WORK REQUEST:
I'd like an exact copy of only the lines from the start of the listing below through the line that holds "Embed a fully-featured". Please keep the pictures out.

GIVEN RECORDS:
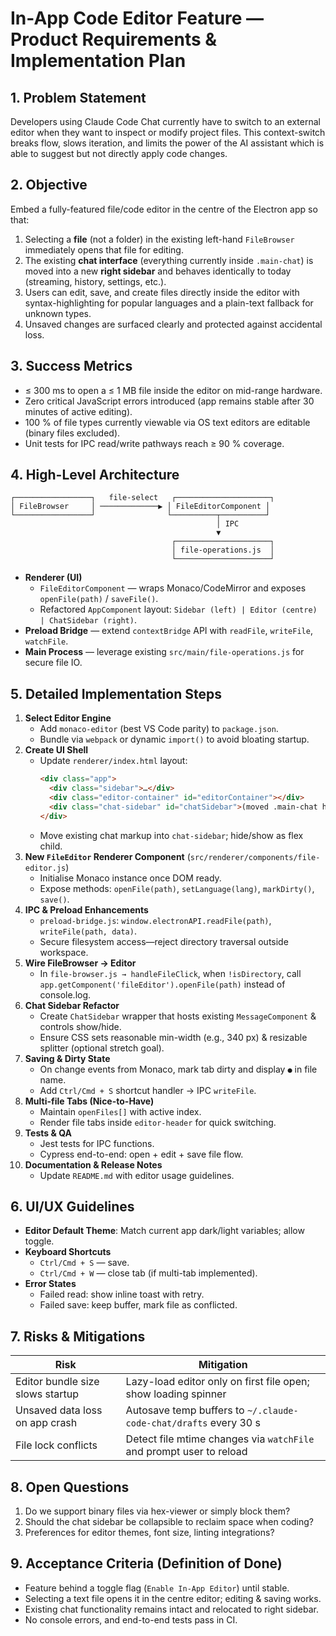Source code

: # In-App Code Editor Feature — Product Requirements & Implementation Plan

## 1. Problem Statement
Developers using Claude Code Chat currently have to switch to an external editor when they want to inspect or modify project files.  This context-switch breaks flow, slows iteration, and limits the power of the AI assistant which is able to suggest but not directly apply code changes.

## 2. Objective
Embed a fully-featured file/code editor in the centre of the Electron app so that:
1. Selecting a **file** (not a folder) in the existing left-hand `FileBrowser` immediately opens that file for editing.
2. The existing **chat interface** (everything currently inside `.main-chat`) is moved into a new **right sidebar** and behaves identically to today (streaming, history, settings, etc.).
3. Users can edit, save, and create files directly inside the editor with syntax-highlighting for popular languages and a plain-text fallback for unknown types.
4. Unsaved changes are surfaced clearly and protected against accidental loss.

## 3. Success Metrics
* ≤ 300 ms to open a ≤ 1 MB file inside the editor on mid-range hardware.
* Zero critical JavaScript errors introduced (app remains stable after 30 minutes of active editing).
* 100 % of file types currently viewable via OS text editors are editable (binary files excluded).
* Unit tests for IPC read/write pathways reach ≥ 90 % coverage.

## 4. High-Level Architecture
```
┌─────────────────┐   file-select   ┌─────────────────────┐
│ FileBrowser     │ ─────────────▶ │ FileEditorComponent │
└─────────────────┘                └──────────┬──────────┘
                                              │ IPC
                                              ▼
                                    ┌─────────────────────┐
                                    │ file-operations.js  │
                                    └─────────────────────┘
```
* **Renderer (UI)**
  * `FileEditorComponent` — wraps Monaco/CodeMirror and exposes `openFile(path)` / `saveFile()`.
  * Refactored `AppComponent` layout: `Sidebar (left) | Editor (centre) | ChatSidebar (right)`.
* **Preload Bridge** — extend `contextBridge` API with `readFile`, `writeFile`, `watchFile`.
* **Main Process** — leverage existing `src/main/file-operations.js` for secure file IO.

## 5. Detailed Implementation Steps
1. **Select Editor Engine**
   * Add `monaco-editor` (best VS Code parity) to `package.json`.
   * Bundle via `webpack` or dynamic `import()` to avoid bloating startup.
2. **Create UI Shell**
   * Update `renderer/index.html` layout:
     ```html
     <div class="app">
       <div class="sidebar">…</div>
       <div class="editor-container" id="editorContainer"></div>
       <div class="chat-sidebar" id="chatSidebar">(moved .main-chat here)</div>
     </div>
     ```
   * Move existing chat markup into `chat-sidebar`; hide/show as flex child.
3. **New `FileEditor` Renderer Component** (`src/renderer/components/file-editor.js`)
   * Initialise Monaco instance once DOM ready.
   * Expose methods: `openFile(path)`, `setLanguage(lang)`, `markDirty()`, `save()`.
4. **IPC & Preload Enhancements**
   * `preload-bridge.js`: `window.electronAPI.readFile(path)`, `writeFile(path, data)`.
   * Secure filesystem access—reject directory traversal outside workspace.
5. **Wire FileBrowser → Editor**
   * In `file-browser.js → handleFileClick`, when `!isDirectory`, call `app.getComponent('fileEditor').openFile(path)` instead of console.log.
6. **Chat Sidebar Refactor**
   * Create `ChatSidebar` wrapper that hosts existing `MessageComponent` & controls show/hide.
   * Ensure CSS sets reasonable min-width (e.g., 340 px) & resizable splitter (optional stretch goal).
7. **Saving & Dirty State**
   * On change events from Monaco, mark tab dirty and display `●` in file name.
   * Add `Ctrl/Cmd + S` shortcut handler → IPC `writeFile`.
8. **Multi-file Tabs (Nice-to-Have)**
   * Maintain `openFiles[]` with active index.
   * Render file tabs inside `editor-header` for quick switching.
9. **Tests & QA**
   * Jest tests for IPC functions.
   * Cypress end-to-end: open + edit + save file flow.
10. **Documentation & Release Notes**
    * Update `README.md` with editor usage guidelines.

## 6. UI/UX Guidelines
* **Editor Default Theme**: Match current app dark/light variables; allow toggle.
* **Keyboard Shortcuts**
  * `Ctrl/Cmd + S` — save.
  * `Ctrl/Cmd + W` — close tab (if multi-tab implemented).
* **Error States**
  * Failed read: show inline toast with retry.
  * Failed save: keep buffer, mark file as conflicted.

## 7. Risks & Mitigations
| Risk | Mitigation |
|------|------------|
| Editor bundle size slows startup | Lazy-load editor only on first file open; show loading spinner |
| Unsaved data loss on app crash | Autosave temp buffers to `~/.claude-code-chat/drafts` every 30 s |
| File lock conflicts | Detect file mtime changes via `watchFile` and prompt user to reload |

## 8. Open Questions
1. Do we support binary files via hex-viewer or simply block them?
2. Should the chat sidebar be collapsible to reclaim space when coding?
3. Preferences for editor themes, font size, linting integrations?

## 9. Acceptance Criteria (Definition of Done)
* Feature behind a toggle flag (`Enable In-App Editor`) until stable.
* Selecting a text file opens it in the centre editor; editing & saving works.
* Existing chat functionality remains intact and relocated to right sidebar.
* No console errors, and end-to-end tests pass in CI.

SOLUTION TO THIS PROBLEM:
Source code

: # In-App Code Editor Feature — Product Requirements & Implementation Plan

## 1. Problem Statement
Developers using Claude Code Chat currently have to switch to an external editor when they want to inspect or modify project files.  This context-switch breaks flow, slows iteration, and limits the power of the AI assistant which is able to suggest but not directly apply code changes.

## 2. Objective
Embed a fully-featured file/code editor in the centre of the Electron app so that:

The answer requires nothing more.